(Stored data)
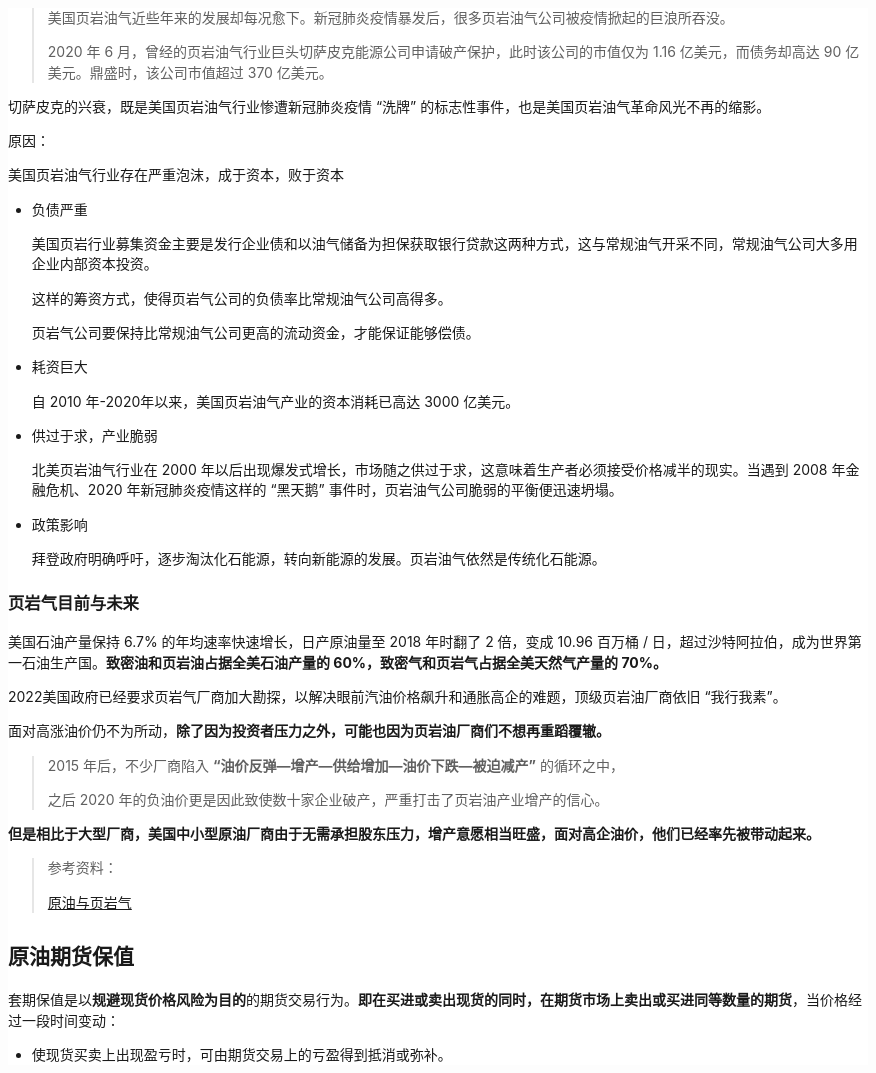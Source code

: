 > 美国页岩油气近些年来的发展却每况愈下。新冠肺炎疫情暴发后，很多页岩油气公司被疫情掀起的巨浪所吞没。
>
> 2020 年 6 月，曾经的页岩油气行业巨头切萨皮克能源公司申请破产保护，此时该公司的市值仅为 1.16 亿美元，而债务却高达 90 亿美元。鼎盛时，该公司市值超过 370 亿美元。

切萨皮克的兴衰，既是美国页岩油气行业惨遭新冠肺炎疫情 “洗牌” 的标志性事件，也是美国页岩油气革命风光不再的缩影。

原因：

美国页岩油气行业存在严重泡沫，成于资本，败于资本

- 负债严重

  美国页岩行业募集资金主要是发行企业债和以油气储备为担保获取银行贷款这两种方式，这与常规油气开采不同，常规油气公司大多用企业内部资本投资。

  这样的筹资方式，使得页岩气公司的负债率比常规油气公司高得多。

  页岩气公司要保持比常规油气公司更高的流动资金，才能保证能够偿债。

- 耗资巨大

  自 2010 年-2020年以来，美国页岩油气产业的资本消耗已高达 3000 亿美元。

- 供过于求，产业脆弱

  北美页岩油气行业在 2000 年以后出现爆发式增长，市场随之供过于求，这意味着生产者必须接受价格减半的现实。当遇到 2008 年金融危机、2020 年新冠肺炎疫情这样的 “黑天鹅” 事件时，页岩油气公司脆弱的平衡便迅速坍塌。

- 政策影响

  拜登政府明确呼吁，逐步淘汰化石能源，转向新能源的发展。页岩油气依然是传统化石能源。



### 页岩气目前与未来

美国石油产量保持 6.7% 的年均速率快速增长，日产原油量至 2018 年时翻了 2 倍，变成 10.96 百万桶 / 日，超过沙特阿拉伯，成为世界第一石油生产国。**致密油和页岩油占据全美石油产量的 60%，致密气和页岩气占据全美天然气产量的 70%。**

2022美国政府已经要求页岩气厂商加大勘探，以解决眼前汽油价格飙升和通胀高企的难题，顶级页岩油厂商依旧 “我行我素”。

面对高涨油价仍不为所动，**除了因为投资者压力之外，可能也因为页岩油厂商们不想再重蹈覆辙。**

> 2015 年后，不少厂商陷入 **“油价反弹—增产—供给增加—油价下跌—被迫减产”** 的循环之中，
>
> 之后 2020 年的负油价更是因此致使数十家企业破产，严重打击了页岩油产业增产的信心。

**但是相比于大型厂商，美国中小型原油厂商由于无需承担股东压力，增产意愿相当旺盛，面对高企油价，他们已经率先被带动起来。**





> 参考资料：
>
> [原油与页岩气](https://www.huxiu.com/article/347104.html)



## 原油期货保值

套期保值是以**规避现货价格风险为目的**的期货交易行为。**即在买进或卖出现货的同时，在期货市场上卖出或买进同等数量的期货**，当价格经过一段时间变动：

- 使现货买卖上出现盈亏时，可由期货交易上的亏盈得到抵消或弥补。
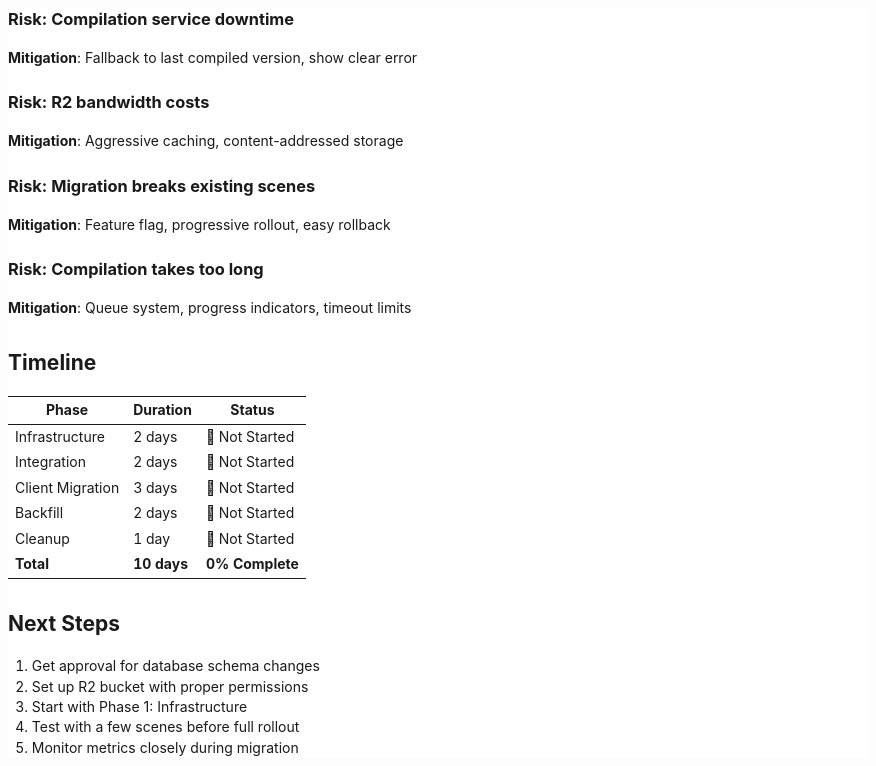 ### Risk: Compilation service downtime
**Mitigation**: Fallback to last compiled version, show clear error

### Risk: R2 bandwidth costs
**Mitigation**: Aggressive caching, content-addressed storage

### Risk: Migration breaks existing scenes
**Mitigation**: Feature flag, progressive rollout, easy rollback

### Risk: Compilation takes too long
**Mitigation**: Queue system, progress indicators, timeout limits

## Timeline

| Phase | Duration | Status |
|-------|----------|--------|
| Infrastructure | 2 days | 🔵 Not Started |
| Integration | 2 days | 🔵 Not Started |
| Client Migration | 3 days | 🔵 Not Started |
| Backfill | 2 days | 🔵 Not Started |
| Cleanup | 1 day | 🔵 Not Started |
| **Total** | **10 days** | **0% Complete** |

## Next Steps

1. Get approval for database schema changes
2. Set up R2 bucket with proper permissions
3. Start with Phase 1: Infrastructure
4. Test with a few scenes before full rollout
5. Monitor metrics closely during migration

Instructions to follow = Starting with the line that contains "4. Test with a few scenes before full rollout", print every line through the end of the entries above exactly as written, both boundary lines included, and nothing else.

Exercise answer =
4. Test with a few scenes before full rollout
5. Monitor metrics closely during migration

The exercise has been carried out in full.